Published 1 October 1998
In Ideology and Inscription Tom Cohen questions the way history, ideology and politics are invoked in contemporary cultural studies. Enlisting the work of three seminal figures in literary theory - Walter Benjamin, Paul de Man, and M. Bakhtin - Cohen argues for a new politics of memory that moves beyond what he sees as our current paralysing preoccupation with the present, and also for a new approach to the reading and analysis of cultural texts that breaks with the mimetic premises of traditional criticism. The book challenges many of the prevailing methodologies and assumptions of the contemporary critical scene and, through analyses of such topics as the rhetoric of science, ecological criticism, and the films of Hitchcock, demonstrates the subtlety and critical power of a more genuinely 'materialist' approach to a wide range of cultural texts.

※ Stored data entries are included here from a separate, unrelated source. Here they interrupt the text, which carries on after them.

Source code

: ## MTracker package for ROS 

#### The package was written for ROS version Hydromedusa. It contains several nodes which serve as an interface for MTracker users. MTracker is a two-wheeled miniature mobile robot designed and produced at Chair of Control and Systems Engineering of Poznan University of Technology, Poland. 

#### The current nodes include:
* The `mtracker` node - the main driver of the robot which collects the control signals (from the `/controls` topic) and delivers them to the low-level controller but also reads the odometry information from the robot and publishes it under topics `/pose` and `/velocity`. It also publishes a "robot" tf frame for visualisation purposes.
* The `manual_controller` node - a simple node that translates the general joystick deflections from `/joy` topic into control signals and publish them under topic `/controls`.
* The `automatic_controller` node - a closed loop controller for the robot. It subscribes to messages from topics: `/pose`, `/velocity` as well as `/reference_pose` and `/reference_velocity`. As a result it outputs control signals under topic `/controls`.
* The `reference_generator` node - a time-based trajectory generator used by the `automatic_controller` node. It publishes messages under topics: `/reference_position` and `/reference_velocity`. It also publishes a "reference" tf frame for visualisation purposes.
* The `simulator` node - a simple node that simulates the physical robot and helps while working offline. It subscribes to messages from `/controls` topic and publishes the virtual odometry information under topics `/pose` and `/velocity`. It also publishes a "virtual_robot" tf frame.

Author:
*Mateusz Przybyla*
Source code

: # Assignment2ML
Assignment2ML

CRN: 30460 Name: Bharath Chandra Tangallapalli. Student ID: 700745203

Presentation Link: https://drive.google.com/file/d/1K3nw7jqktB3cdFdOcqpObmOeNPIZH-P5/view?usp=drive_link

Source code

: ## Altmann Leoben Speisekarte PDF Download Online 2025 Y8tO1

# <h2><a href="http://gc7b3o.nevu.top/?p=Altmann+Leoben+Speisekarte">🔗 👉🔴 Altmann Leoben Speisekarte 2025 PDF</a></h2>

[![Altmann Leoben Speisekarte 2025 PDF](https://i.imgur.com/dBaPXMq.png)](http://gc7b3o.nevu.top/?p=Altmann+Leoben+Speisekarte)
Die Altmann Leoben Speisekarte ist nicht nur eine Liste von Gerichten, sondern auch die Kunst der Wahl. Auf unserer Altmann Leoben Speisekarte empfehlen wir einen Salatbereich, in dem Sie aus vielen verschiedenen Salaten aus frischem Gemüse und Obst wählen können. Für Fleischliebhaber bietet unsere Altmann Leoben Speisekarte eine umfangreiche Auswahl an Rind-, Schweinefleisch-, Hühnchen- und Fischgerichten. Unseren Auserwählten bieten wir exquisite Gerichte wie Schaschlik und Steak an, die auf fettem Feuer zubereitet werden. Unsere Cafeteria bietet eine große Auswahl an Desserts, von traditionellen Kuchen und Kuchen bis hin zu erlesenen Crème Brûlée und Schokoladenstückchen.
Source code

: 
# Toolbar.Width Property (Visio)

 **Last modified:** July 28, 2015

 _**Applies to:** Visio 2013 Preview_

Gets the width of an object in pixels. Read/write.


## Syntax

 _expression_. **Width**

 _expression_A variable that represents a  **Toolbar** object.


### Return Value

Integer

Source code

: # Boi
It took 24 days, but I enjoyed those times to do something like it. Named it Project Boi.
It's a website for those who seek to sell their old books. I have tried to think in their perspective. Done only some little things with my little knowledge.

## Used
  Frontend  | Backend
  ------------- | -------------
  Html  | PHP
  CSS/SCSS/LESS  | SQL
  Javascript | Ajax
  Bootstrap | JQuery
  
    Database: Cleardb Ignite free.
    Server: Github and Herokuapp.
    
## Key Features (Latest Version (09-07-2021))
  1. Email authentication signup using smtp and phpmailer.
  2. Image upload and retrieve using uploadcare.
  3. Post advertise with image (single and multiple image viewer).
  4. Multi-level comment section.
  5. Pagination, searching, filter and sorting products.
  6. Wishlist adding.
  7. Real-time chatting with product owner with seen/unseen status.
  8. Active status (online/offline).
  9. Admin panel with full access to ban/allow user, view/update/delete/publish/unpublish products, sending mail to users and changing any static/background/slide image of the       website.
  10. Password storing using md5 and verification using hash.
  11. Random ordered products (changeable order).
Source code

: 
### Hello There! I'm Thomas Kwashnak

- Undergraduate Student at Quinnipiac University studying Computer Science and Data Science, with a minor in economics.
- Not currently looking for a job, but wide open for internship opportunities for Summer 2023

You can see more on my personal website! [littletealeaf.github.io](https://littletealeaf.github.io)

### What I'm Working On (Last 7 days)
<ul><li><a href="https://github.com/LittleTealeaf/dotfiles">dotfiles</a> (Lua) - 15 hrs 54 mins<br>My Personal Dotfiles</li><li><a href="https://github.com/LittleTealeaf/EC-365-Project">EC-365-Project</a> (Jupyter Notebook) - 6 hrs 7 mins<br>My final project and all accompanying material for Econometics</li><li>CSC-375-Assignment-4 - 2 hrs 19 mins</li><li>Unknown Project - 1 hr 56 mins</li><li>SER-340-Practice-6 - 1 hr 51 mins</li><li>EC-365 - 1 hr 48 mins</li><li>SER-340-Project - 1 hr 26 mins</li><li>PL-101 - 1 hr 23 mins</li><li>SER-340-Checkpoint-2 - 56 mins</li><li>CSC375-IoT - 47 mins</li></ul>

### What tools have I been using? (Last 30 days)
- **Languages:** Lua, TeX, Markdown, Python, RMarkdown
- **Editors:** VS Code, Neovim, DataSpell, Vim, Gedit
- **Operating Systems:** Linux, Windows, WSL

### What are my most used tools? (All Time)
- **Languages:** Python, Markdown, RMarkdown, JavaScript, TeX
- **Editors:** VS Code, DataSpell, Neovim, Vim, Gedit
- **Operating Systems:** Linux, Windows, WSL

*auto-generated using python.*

The material elements of writing have long been undervalued, and have been dismissed by recent historicising trends of criticism; but analysis of these elements - sound, signature, letters - can transform our understanding of literary texts. In this 1994 book Tom Cohen shows how, in an era of representational criticism and cultural studies, the role of close reading has been overlooked. Arguing that much recent criticism has been caught in potentially regressive models of representation, Professor Cohen undertakes to counter this by rethinking the 'materiality' of the text itself. Through a series of revealing new readings of the work of writers including Plato, Bakhtin, Poe, Whitman and Conrad, Professor Cohen exposes the limitations of new historicism and neo-pragmatism, and demonstrates how 'the materiality of language' operates to undo the representational models of meaning imposed by the literary canon.